WHAT IS EXPECTED> With the line containing "could depend on" as the first and the final line of the entries as the last, repeat exactly the lines in that span, including both.

........

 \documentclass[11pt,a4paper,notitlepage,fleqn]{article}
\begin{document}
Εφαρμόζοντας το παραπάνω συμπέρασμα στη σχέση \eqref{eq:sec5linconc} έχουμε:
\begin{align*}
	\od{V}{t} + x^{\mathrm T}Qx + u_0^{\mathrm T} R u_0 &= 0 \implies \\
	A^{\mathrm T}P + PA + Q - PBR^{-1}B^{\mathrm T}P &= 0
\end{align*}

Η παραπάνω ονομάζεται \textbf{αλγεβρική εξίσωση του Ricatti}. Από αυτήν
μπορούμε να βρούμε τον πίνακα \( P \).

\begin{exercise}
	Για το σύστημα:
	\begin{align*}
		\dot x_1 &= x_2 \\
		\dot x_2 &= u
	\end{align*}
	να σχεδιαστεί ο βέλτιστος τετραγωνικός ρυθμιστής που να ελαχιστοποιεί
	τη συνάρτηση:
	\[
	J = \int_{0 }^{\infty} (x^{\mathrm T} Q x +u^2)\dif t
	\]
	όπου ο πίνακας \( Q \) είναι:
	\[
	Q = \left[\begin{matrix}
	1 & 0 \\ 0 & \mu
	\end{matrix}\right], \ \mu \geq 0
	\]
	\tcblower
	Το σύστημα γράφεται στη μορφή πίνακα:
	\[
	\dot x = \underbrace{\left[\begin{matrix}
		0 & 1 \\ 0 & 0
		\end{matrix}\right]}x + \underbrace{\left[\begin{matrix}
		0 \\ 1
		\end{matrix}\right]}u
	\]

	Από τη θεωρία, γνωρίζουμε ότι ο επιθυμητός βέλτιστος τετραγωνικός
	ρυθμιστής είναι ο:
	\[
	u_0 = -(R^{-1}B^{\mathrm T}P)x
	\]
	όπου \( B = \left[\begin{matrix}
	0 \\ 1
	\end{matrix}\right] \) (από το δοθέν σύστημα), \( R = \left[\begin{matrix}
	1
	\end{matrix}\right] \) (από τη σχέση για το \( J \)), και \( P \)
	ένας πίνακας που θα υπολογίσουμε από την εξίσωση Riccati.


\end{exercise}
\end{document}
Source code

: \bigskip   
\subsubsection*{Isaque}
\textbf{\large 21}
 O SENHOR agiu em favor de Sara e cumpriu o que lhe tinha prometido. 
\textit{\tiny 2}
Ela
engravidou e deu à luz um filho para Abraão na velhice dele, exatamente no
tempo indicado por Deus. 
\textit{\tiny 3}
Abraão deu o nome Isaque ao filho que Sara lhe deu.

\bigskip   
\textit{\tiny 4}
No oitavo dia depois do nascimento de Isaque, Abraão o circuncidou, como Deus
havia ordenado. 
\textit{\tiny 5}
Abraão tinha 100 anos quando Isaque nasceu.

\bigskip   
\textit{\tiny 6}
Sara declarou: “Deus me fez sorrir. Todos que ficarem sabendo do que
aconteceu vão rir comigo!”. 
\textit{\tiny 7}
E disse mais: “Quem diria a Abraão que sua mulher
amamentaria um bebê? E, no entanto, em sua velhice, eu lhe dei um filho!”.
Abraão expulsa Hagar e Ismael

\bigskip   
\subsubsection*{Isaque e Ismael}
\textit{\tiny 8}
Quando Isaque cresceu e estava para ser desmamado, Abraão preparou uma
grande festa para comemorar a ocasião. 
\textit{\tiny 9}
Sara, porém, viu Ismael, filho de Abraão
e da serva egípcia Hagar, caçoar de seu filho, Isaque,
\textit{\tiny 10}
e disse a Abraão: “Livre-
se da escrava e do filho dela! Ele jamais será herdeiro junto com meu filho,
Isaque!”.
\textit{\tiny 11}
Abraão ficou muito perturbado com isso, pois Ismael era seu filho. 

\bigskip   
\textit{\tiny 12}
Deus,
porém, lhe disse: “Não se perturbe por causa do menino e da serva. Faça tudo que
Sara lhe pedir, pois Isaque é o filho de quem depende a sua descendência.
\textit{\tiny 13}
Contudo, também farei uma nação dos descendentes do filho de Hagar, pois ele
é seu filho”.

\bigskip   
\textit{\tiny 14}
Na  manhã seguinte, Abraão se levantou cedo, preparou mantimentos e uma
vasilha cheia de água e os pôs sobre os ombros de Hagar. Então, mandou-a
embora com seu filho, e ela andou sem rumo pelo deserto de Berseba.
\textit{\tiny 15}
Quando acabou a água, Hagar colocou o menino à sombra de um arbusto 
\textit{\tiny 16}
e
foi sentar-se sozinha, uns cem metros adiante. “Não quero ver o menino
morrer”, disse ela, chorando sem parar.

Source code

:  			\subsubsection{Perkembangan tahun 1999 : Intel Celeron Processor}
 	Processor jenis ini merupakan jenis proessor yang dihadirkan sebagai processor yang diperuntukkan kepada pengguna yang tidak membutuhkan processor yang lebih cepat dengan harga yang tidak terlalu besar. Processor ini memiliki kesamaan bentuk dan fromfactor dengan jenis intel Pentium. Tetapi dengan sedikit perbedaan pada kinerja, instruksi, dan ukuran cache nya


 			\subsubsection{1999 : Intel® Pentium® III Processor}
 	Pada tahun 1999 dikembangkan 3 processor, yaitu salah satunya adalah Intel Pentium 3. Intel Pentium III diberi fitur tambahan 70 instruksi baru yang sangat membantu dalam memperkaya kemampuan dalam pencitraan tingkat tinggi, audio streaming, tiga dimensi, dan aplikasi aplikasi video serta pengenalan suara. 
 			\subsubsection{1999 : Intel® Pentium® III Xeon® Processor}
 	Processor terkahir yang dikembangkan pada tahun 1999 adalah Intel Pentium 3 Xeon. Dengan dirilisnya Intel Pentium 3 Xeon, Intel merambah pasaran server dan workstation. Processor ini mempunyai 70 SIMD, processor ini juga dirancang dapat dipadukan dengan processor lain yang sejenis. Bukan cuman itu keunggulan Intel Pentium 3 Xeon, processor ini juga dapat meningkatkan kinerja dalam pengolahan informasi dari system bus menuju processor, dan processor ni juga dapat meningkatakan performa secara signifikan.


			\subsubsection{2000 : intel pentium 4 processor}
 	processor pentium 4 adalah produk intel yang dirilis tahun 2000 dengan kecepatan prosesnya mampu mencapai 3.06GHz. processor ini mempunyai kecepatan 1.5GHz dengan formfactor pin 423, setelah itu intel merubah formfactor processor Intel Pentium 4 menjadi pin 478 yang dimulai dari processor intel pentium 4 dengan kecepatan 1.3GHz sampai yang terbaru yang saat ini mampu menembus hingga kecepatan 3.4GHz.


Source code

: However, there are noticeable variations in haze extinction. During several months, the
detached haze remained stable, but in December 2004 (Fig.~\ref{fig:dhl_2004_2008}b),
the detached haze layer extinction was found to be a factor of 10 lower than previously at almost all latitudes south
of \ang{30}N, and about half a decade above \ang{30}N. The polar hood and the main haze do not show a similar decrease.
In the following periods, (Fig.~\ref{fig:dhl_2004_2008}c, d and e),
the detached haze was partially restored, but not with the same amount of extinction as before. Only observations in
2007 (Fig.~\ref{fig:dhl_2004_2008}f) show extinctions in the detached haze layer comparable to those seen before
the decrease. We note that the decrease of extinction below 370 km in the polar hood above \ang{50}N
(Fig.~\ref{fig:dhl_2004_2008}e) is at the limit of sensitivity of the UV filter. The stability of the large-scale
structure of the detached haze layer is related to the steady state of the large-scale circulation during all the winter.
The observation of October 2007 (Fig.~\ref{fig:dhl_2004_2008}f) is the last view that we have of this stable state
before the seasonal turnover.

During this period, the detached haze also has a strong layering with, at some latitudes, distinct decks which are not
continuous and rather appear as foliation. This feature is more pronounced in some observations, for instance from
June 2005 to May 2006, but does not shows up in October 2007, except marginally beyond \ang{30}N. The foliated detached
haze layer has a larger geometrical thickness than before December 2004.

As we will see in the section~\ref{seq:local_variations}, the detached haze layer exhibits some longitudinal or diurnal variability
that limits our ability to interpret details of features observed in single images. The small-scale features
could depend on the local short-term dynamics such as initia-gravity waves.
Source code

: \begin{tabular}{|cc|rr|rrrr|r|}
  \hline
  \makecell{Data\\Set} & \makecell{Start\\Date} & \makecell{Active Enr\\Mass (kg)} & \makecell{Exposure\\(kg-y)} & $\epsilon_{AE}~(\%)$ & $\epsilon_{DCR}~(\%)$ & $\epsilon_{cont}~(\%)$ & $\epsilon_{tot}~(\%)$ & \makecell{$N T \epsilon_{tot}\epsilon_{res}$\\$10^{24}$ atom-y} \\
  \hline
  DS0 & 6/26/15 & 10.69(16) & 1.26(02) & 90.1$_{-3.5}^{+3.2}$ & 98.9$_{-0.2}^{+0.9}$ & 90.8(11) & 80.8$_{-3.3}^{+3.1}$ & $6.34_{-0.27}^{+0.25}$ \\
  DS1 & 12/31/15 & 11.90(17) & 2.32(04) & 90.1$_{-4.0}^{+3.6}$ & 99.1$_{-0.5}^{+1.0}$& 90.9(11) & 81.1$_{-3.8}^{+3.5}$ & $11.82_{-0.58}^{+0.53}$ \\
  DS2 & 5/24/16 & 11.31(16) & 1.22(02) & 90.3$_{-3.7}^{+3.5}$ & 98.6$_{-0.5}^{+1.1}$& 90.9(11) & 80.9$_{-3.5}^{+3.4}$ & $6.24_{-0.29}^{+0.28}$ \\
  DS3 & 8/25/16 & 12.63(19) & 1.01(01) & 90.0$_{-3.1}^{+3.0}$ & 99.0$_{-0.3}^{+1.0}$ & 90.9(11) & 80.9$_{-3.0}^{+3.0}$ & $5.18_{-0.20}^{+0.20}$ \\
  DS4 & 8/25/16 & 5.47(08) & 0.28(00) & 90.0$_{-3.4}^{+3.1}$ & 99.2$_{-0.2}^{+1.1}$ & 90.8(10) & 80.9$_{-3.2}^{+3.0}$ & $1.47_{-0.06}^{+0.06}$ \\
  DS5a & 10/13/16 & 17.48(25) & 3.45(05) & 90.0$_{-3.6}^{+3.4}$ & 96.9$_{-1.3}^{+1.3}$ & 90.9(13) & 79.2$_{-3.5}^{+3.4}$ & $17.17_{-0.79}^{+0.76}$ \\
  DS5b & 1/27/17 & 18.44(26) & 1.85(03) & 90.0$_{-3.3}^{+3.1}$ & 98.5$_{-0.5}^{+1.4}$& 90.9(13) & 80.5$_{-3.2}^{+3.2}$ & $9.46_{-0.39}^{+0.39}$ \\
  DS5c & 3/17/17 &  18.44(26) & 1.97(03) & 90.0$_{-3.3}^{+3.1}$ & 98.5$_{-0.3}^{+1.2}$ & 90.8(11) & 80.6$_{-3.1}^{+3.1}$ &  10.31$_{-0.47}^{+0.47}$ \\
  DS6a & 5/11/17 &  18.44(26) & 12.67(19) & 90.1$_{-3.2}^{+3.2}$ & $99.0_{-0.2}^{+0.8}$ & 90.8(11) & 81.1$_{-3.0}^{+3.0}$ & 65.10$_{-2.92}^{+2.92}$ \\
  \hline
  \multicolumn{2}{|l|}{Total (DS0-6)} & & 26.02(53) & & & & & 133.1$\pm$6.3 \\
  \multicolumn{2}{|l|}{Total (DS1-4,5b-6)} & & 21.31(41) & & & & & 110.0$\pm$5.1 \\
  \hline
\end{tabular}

........

SOLUTION BELOW>
could depend on the local short-term dynamics such as initia-gravity waves.
Source code

: \begin{tabular}{|cc|rr|rrrr|r|}
  \hline
  \makecell{Data\\Set} & \makecell{Start\\Date} & \makecell{Active Enr\\Mass (kg)} & \makecell{Exposure\\(kg-y)} & $\epsilon_{AE}~(\%)$ & $\epsilon_{DCR}~(\%)$ & $\epsilon_{cont}~(\%)$ & $\epsilon_{tot}~(\%)$ & \makecell{$N T \epsilon_{tot}\epsilon_{res}$\\$10^{24}$ atom-y} \\
  \hline
  DS0 & 6/26/15 & 10.69(16) & 1.26(02) & 90.1$_{-3.5}^{+3.2}$ & 98.9$_{-0.2}^{+0.9}$ & 90.8(11) & 80.8$_{-3.3}^{+3.1}$ & $6.34_{-0.27}^{+0.25}$ \\
  DS1 & 12/31/15 & 11.90(17) & 2.32(04) & 90.1$_{-4.0}^{+3.6}$ & 99.1$_{-0.5}^{+1.0}$& 90.9(11) & 81.1$_{-3.8}^{+3.5}$ & $11.82_{-0.58}^{+0.53}$ \\
  DS2 & 5/24/16 & 11.31(16) & 1.22(02) & 90.3$_{-3.7}^{+3.5}$ & 98.6$_{-0.5}^{+1.1}$& 90.9(11) & 80.9$_{-3.5}^{+3.4}$ & $6.24_{-0.29}^{+0.28}$ \\
  DS3 & 8/25/16 & 12.63(19) & 1.01(01) & 90.0$_{-3.1}^{+3.0}$ & 99.0$_{-0.3}^{+1.0}$ & 90.9(11) & 80.9$_{-3.0}^{+3.0}$ & $5.18_{-0.20}^{+0.20}$ \\
  DS4 & 8/25/16 & 5.47(08) & 0.28(00) & 90.0$_{-3.4}^{+3.1}$ & 99.2$_{-0.2}^{+1.1}$ & 90.8(10) & 80.9$_{-3.2}^{+3.0}$ & $1.47_{-0.06}^{+0.06}$ \\
  DS5a & 10/13/16 & 17.48(25) & 3.45(05) & 90.0$_{-3.6}^{+3.4}$ & 96.9$_{-1.3}^{+1.3}$ & 90.9(13) & 79.2$_{-3.5}^{+3.4}$ & $17.17_{-0.79}^{+0.76}$ \\
  DS5b & 1/27/17 & 18.44(26) & 1.85(03) & 90.0$_{-3.3}^{+3.1}$ & 98.5$_{-0.5}^{+1.4}$& 90.9(13) & 80.5$_{-3.2}^{+3.2}$ & $9.46_{-0.39}^{+0.39}$ \\
  DS5c & 3/17/17 &  18.44(26) & 1.97(03) & 90.0$_{-3.3}^{+3.1}$ & 98.5$_{-0.3}^{+1.2}$ & 90.8(11) & 80.6$_{-3.1}^{+3.1}$ &  10.31$_{-0.47}^{+0.47}$ \\
  DS6a & 5/11/17 &  18.44(26) & 12.67(19) & 90.1$_{-3.2}^{+3.2}$ & $99.0_{-0.2}^{+0.8}$ & 90.8(11) & 81.1$_{-3.0}^{+3.0}$ & 65.10$_{-2.92}^{+2.92}$ \\
  \hline
  \multicolumn{2}{|l|}{Total (DS0-6)} & & 26.02(53) & & & & & 133.1$\pm$6.3 \\
  \multicolumn{2}{|l|}{Total (DS1-4,5b-6)} & & 21.31(41) & & & & & 110.0$\pm$5.1 \\
  \hline
\end{tabular}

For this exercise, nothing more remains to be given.